Something similar goes on in "youth leadership development." To be sure about this, yesterday I checked with a friend whose nonprofit organizes young people to do political advocacy; he reports, yes, foundations, are willing and consider it customary to fund stipends for participants in youth programs. (My friend would want me to mention this practice is not universal; his group works with scores of young "leaders" who are unpaid.) So the "link between doing good and working for nothing" is under strain there too.

What does this trend mean for political campaigns? A great deal I think. Democracy depends on citizen participation, but media and professional campaign consultants treat campaigns as spectator sports. Not surprisingly, so do most citizens. In many circumstances, recruiting campaign volunteers can feel like pulling teeth. Once we get them, we need to make sure we treat them respectfully and enable them to feel their work was useful. And then the money issue comes in.

For some years now, I've been training community groups on how activate their memberships in political campaigns. Many of these groups are hesitant about electoral work, fearing that elections distract them from their own priorities and place them in an arena that's unfamiliar and corrupt. Most of these groups work with low-income people. For training, I've come up with an exercise in which trainees are asked to develop a skit illustrating their response to a situation I've actually seen in a campaign. I've got quite a few situations, but recently I've always included this one:

You've done your planning, you know your organizational goals for this election, members have been recruited and trained, and THEN you confront this situation:

You've been out talking with voters for a couple of weeks. Your members are learning to doorknock effectively about your election issues. Suddenly "Canvass/Victory in 2008" is offering $200 a day to your members to canvas for them. Not surprisingly, many of your members who need the money want to go get paid instead of working on your organization's canvass. What do you do?

To be honest, groups don't usually come up with very creative responses to this hypothetical situation. There aren't a lot.

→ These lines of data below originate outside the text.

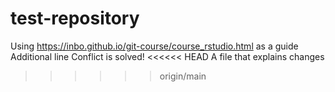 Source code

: # test-repository
Using https://inbo.github.io/git-course/course_rstudio.html as a guide
Additional line
Conflict is solved!
<<<<<< HEAD
A file that explains changes
>>>>>> origin/main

And yet historically political activity that changes the national trajectory has come down to people acting out of some combination of passionate belief and personal necessity. Votes for women, racial equality under law, gay rights -- these things were not won by paid volunteers and campaign consultants. Not only won't the revolution be televised -- it won't pay most of its activists either. In our consumer society, we need to cultivate an understanding that the most vital social activities are those we do "for nothing," for preservation and extension of the hope for community.